= Your goal =
Every entry is to be set down a second time, precisely as written.
══ Provided entries
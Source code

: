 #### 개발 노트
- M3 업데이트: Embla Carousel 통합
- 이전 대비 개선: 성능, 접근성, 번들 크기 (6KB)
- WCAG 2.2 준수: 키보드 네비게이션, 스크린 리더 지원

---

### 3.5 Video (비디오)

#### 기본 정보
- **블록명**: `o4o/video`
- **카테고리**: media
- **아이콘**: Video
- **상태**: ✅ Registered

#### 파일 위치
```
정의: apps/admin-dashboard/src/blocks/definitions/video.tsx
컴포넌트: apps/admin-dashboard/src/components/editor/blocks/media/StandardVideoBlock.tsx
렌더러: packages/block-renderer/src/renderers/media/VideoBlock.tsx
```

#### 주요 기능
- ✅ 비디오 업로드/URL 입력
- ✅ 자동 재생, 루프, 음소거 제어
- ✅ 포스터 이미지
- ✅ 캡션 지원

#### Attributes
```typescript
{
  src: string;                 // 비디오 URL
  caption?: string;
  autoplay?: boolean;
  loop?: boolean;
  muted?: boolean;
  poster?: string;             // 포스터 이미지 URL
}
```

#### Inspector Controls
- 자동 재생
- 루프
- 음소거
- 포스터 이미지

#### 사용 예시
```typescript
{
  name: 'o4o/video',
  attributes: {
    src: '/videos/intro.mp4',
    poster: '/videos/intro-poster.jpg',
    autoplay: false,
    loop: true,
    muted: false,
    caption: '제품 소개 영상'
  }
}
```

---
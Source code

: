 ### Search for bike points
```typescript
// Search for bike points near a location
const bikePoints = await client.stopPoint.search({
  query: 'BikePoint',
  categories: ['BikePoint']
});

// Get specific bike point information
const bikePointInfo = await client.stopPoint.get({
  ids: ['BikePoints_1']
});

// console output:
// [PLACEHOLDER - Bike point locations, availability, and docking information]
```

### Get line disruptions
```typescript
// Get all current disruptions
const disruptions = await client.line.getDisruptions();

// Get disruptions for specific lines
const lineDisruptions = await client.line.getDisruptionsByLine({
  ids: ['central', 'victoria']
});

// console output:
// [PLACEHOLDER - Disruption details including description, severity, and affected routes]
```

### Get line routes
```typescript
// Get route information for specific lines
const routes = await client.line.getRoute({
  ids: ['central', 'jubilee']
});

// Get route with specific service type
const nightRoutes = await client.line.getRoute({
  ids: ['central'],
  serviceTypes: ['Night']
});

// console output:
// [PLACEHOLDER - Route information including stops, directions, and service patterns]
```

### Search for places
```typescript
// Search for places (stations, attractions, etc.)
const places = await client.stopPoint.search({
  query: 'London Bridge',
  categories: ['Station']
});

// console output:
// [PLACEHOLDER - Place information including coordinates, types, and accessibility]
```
════
= Answer space =
Source code

: #### 개발 노트
- M3 업데이트: Embla Carousel 통합
- 이전 대비 개선: 성능, 접근성, 번들 크기 (6KB)
- WCAG 2.2 준수: 키보드 네비게이션, 스크린 리더 지원

---

### 3.5 Video (비디오)

#### 기본 정보
- **블록명**: `o4o/video`
- **카테고리**: media
- **아이콘**: Video
- **상태**: ✅ Registered

#### 파일 위치
```
정의: apps/admin-dashboard/src/blocks/definitions/video.tsx
컴포넌트: apps/admin-dashboard/src/components/editor/blocks/media/StandardVideoBlock.tsx
렌더러: packages/block-renderer/src/renderers/media/VideoBlock.tsx
```

#### 주요 기능
- ✅ 비디오 업로드/URL 입력
- ✅ 자동 재생, 루프, 음소거 제어
- ✅ 포스터 이미지
- ✅ 캡션 지원

#### Attributes
```typescript
{
  src: string;                 // 비디오 URL
  caption?: string;
  autoplay?: boolean;
  loop?: boolean;
  muted?: boolean;
  poster?: string;             // 포스터 이미지 URL
}
```

#### Inspector Controls
- 자동 재생
- 루프
- 음소거
- 포스터 이미지

#### 사용 예시
```typescript
{
  name: 'o4o/video',
  attributes: {
    src: '/videos/intro.mp4',
    poster: '/videos/intro-poster.jpg',
    autoplay: false,
    loop: true,
    muted: false,
    caption: '제품 소개 영상'
  }
}
```

---
Source code

: ### Search for bike points
```typescript
// Search for bike points near a location
const bikePoints = await client.stopPoint.search({
  query: 'BikePoint',
  categories: ['BikePoint']
});

// Get specific bike point information
const bikePointInfo = await client.stopPoint.get({
  ids: ['BikePoints_1']
});

// console output:
// [PLACEHOLDER - Bike point locations, availability, and docking information]
```

### Get line disruptions
```typescript
// Get all current disruptions
const disruptions = await client.line.getDisruptions();

// Get disruptions for specific lines
const lineDisruptions = await client.line.getDisruptionsByLine({
  ids: ['central', 'victoria']
});

// console output:
// [PLACEHOLDER - Disruption details including description, severity, and affected routes]
```

### Get line routes
```typescript
// Get route information for specific lines
const routes = await client.line.getRoute({
  ids: ['central', 'jubilee']
});

// Get route with specific service type
const nightRoutes = await client.line.getRoute({
  ids: ['central'],
  serviceTypes: ['Night']
});

// console output:
// [PLACEHOLDER - Route information including stops, directions, and service patterns]
```

### Search for places
```typescript
// Search for places (stations, attractions, etc.)
const places = await client.stopPoint.search({
  query: 'London Bridge',
  categories: ['Station']
});

// console output:
// [PLACEHOLDER - Place information including coordinates, types, and accessibility]
```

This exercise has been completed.